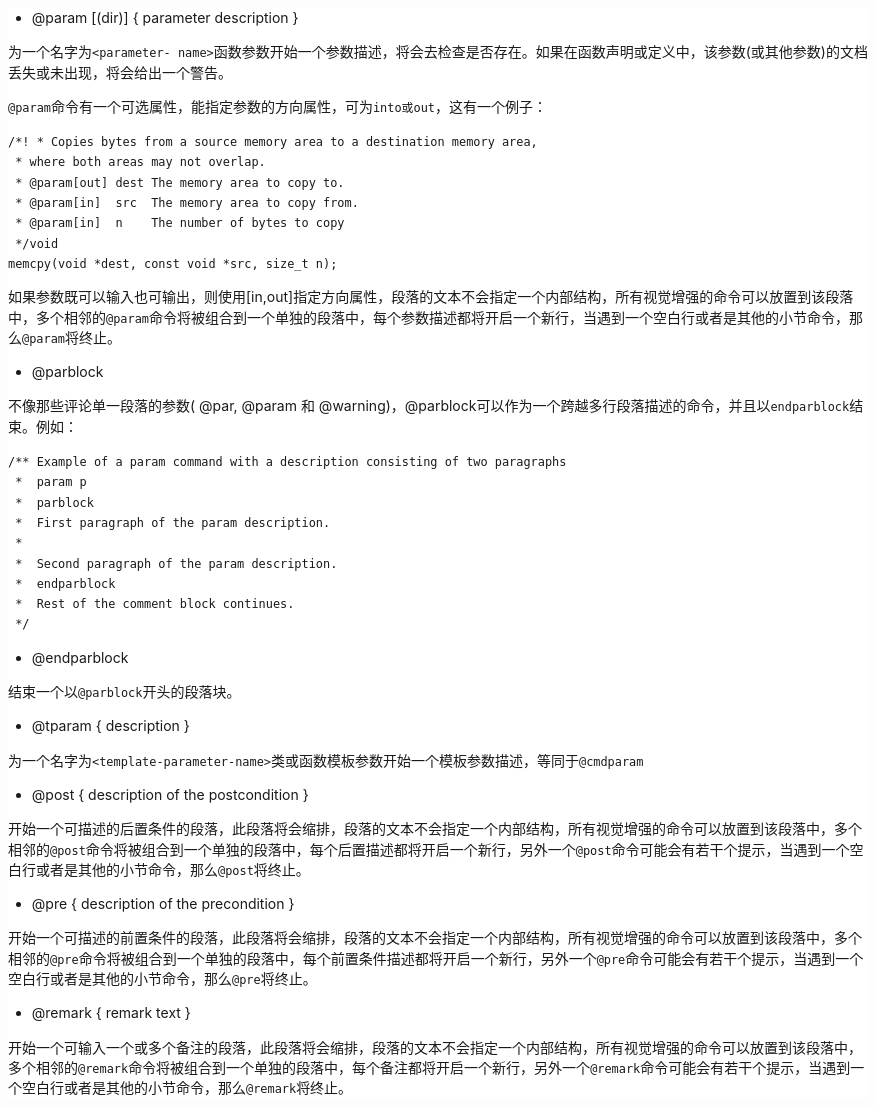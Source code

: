 
  * @param [(dir)]  { parameter description }

为一个名字为`<parameter-
name>`函数参数开始一个参数描述，将会去检查是否存在。如果在函数声明或定义中，该参数(或其他参数)的文档丢失或未出现，将会给出一个警告。

`@param`命令有一个可选属性，能指定参数的方向属性，可为`into或out`，这有一个例子：

    
    
    /*! * Copies bytes from a source memory area to a destination memory area, 
     * where both areas may not overlap. 
     * @param[out] dest The memory area to copy to.
     * @param[in]  src  The memory area to copy from.
     * @param[in]  n    The number of bytes to copy 
     */void 
    memcpy(void *dest, const void *src, size_t n);
    

如果参数既可以输入也可输出，则使用[in,out]指定方向属性，段落的文本不会指定一个内部结构，所有视觉增强的命令可以放置到该段落中，多个相邻的`@param`命令将被组合到一个单独的段落中，每个参数描述都将开启一个新行，当遇到一个空白行或者是其他的小节命令，那么`@param`将终止。

  * @parblock

不像那些评论单一段落的参数( @par, @param 和
@warning)，@parblock可以作为一个跨越多行段落描述的命令，并且以`endparblock`结束。例如：

    
    
    /** Example of a param command with a description consisting of two paragraphs
     *  param p 
     *  parblock
     *  First paragraph of the param description.
     *
     *  Second paragraph of the param description.
     *  endparblock
     *  Rest of the comment block continues.
     */
    

  * @endparblock

结束一个以`@parblock`开头的段落块。

  * @tparam  { description }

为一个名字为`<template-parameter-name>`类或函数模板参数开始一个模板参数描述，等同于`@cmdparam`

  * @post { description of the postcondition }

开始一个可描述的后置条件的段落，此段落将会缩排，段落的文本不会指定一个内部结构，所有视觉增强的命令可以放置到该段落中，多个相邻的`@post`命令将被组合到一个单独的段落中，每个后置描述都将开启一个新行，另外一个`@post`命令可能会有若干个提示，当遇到一个空白行或者是其他的小节命令，那么`@post`将终止。

  * @pre { description of the precondition }

开始一个可描述的前置条件的段落，此段落将会缩排，段落的文本不会指定一个内部结构，所有视觉增强的命令可以放置到该段落中，多个相邻的`@pre`命令将被组合到一个单独的段落中，每个前置条件描述都将开启一个新行，另外一个`@pre`命令可能会有若干个提示，当遇到一个空白行或者是其他的小节命令，那么`@pre`将终止。

  * @remark { remark text }

开始一个可输入一个或多个备注的段落，此段落将会缩排，段落的文本不会指定一个内部结构，所有视觉增强的命令可以放置到该段落中，多个相邻的`@remark`命令将被组合到一个单独的段落中，每个备注都将开启一个新行，另外一个`@remark`命令可能会有若干个提示，当遇到一个空白行或者是其他的小节命令，那么`@remark`将终止。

### Exercise
Repeat each line, unchanged, from the line that contains "开始一个可描述的前置条件的段" to the end of the listing above.

### Result of this task
开始一个可描述的前置条件的段落，此段落将会缩排，段落的文本不会指定一个内部结构，所有视觉增强的命令可以放置到该段落中，多个相邻的`@pre`命令将被组合到一个单独的段落中，每个前置条件描述都将开启一个新行，另外一个`@pre`命令可能会有若干个提示，当遇到一个空白行或者是其他的小节命令，那么`@pre`将终止。

  * @remark { remark text }

开始一个可输入一个或多个备注的段落，此段落将会缩排，段落的文本不会指定一个内部结构，所有视觉增强的命令可以放置到该段落中，多个相邻的`@remark`命令将被组合到一个单独的段落中，每个备注都将开启一个新行，另外一个`@remark`命令可能会有若干个提示，当遇到一个空白行或者是其他的小节命令，那么`@remark`将终止。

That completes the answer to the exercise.